Oleh: Koko Novianto Pribadi
Sore itu Balai Kota Surakarta sebenarnya tidak sedang
istimewa. Rumput hijau terbentang rapi, orang-orang duduk tersebar—ada yang
berbincang, ada yang tertawa sebentar lalu diam, ada pula yang hanya menatap
langit yang perlahan berubah warna. Lampu-lampu mulai menyala satu per satu,
memantulkan cahaya kuning yang lembut, seperti sore yang enggan benar-benar
selesai. Aku datang tanpa rencana, tanpa maksud apa pun selain duduk sebentar,
lalu pulang.
Lalu aku melihatmu.
Kamu duduk di rumput, agak ke tengah, santai, sesekali
memeluk lutut, sesekali tersenyum kecil seolah sedang berbicara dengan
pikiranmu sendiri. Tidak tampak menunggu siapa pun, tidak juga tergesa. Kamu terlihat nyaman berada di tengah keramaian
tanpa perlu menjadi pusatnya.
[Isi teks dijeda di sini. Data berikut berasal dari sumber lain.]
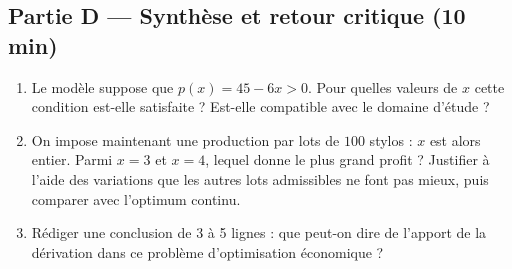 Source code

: 
\bigskip

\subsection*{Partie D — Synthèse et retour critique (10 min)}

\begin{enumerate}[resume]
  \item Le modèle suppose que $p(x) = 45 - 6x > 0$. Pour quelles valeurs de $x$ cette condition est-elle satisfaite ? Est-elle compatible avec le domaine d'étude ?
  \item On impose maintenant une production par lots de $100$ stylos : $x$ est alors entier. Parmi $x = 3$ et $x = 4$, lequel donne le plus grand profit ? Justifier à l'aide des variations que les autres lots admissibles ne font pas mieux, puis comparer avec l'optimum continu.
  \item Rédiger une conclusion de 3 à 5 lignes : que peut-on dire de l'apport de la dérivation dans ce problème d'optimisation économique ?
\end{enumerate}


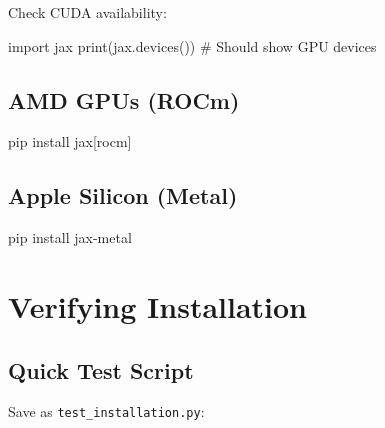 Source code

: \documentclass[
  11pt,
  letterpaper,
  oneside,
  openany]{book}
\newenvironment{Shaded}{\begin{snugshade}}{\end{snugshade}}
\newcommand{\BuiltInTok}[1]{\textcolor[rgb]{0.00,0.23,0.31}{#1}}
\newcommand{\CommentTok}[1]{\textcolor[rgb]{0.37,0.37,0.37}{#1}}
\newcommand{\ExtensionTok}[1]{\textcolor[rgb]{0.00,0.23,0.31}{#1}}
\newcommand{\ImportTok}[1]{\textcolor[rgb]{0.00,0.46,0.62}{#1}}
\newcommand{\NormalTok}[1]{\textcolor[rgb]{0.00,0.23,0.31}{#1}}
\newcommand{\PreprocessorTok}[1]{\textcolor[rgb]{0.68,0.00,0.00}{#1}}
\newcommand{\SpecialStringTok}[1]{\textcolor[rgb]{0.13,0.47,0.30}{#1}}
\begin{document}
Check CUDA availability:

\begin{Shaded}
\begin{Highlighting}[]
\ImportTok{import}\NormalTok{ jax}
\BuiltInTok{print}\NormalTok{(jax.devices())  }\CommentTok{\# Should show GPU devices}
\end{Highlighting}
\end{Shaded}

\subsection*{AMD GPUs (ROCm)}\label{amd-gpus-rocm}

\begin{Shaded}
\begin{Highlighting}[]
\ExtensionTok{pip}\NormalTok{ install jax}\PreprocessorTok{[}\SpecialStringTok{rocm}\PreprocessorTok{]}
\end{Highlighting}
\end{Shaded}

\subsection*{Apple Silicon (Metal)}\label{apple-silicon-metal}

\begin{Shaded}
\begin{Highlighting}[]
\ExtensionTok{pip}\NormalTok{ install jax{-}metal}
\end{Highlighting}
\end{Shaded}

\section*{Verifying Installation}\label{verifying-installation}


\subsection*{Quick Test Script}\label{quick-test-script}

Save as \texttt{test\_installation.py}:
\end{document}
Aku memilih duduk agak jauh, tapi cukup dekat
untuk melihat—cukup jauh untuk tetap aman.
Entah dari mana asalnya, sebuah lagu pelan terdengar—About
You dari The 1975. Suaranya samar, mungkin dari ponsel seseorang, mungkin
hanya kebetulan yang terasa terlalu tepat. Nadanya tidak menuntut perhatian,
hanya berputar pelan di udara senja, seperti sesuatu yang sudah lama kukenal
tapi tak pernah benar-benar kusebut. Lagu itu mengisi ruang di antara kita berdua tanpa berusaha mendekatkan apa pun.
Kurang lebih empat tahun lamanya membuatku akrab dengan
jarak ini. Mengagumi tanpa mendekat. Menyimpan tanpa menuntut. Dari jarak itu
aku mengenal hal-hal kecil tentangmu: caramu duduk, caramu diam, caramu
terlihat tenang meski dunia di sekeliling bergerak terus. Semua itu sederhana,
tapi selalu berhasil membuat sore terasa lebih pelan dari biasanya.
Melihatmu juga ada di sana, ingatanku berjalan mundur ke
masa SMA. Saat itu kamu masih adik kelas, satu tahun di bawahku. Suatu hari
kamu tiba-tiba menghampiriku, membawa buku fisika yang terlipat di dada.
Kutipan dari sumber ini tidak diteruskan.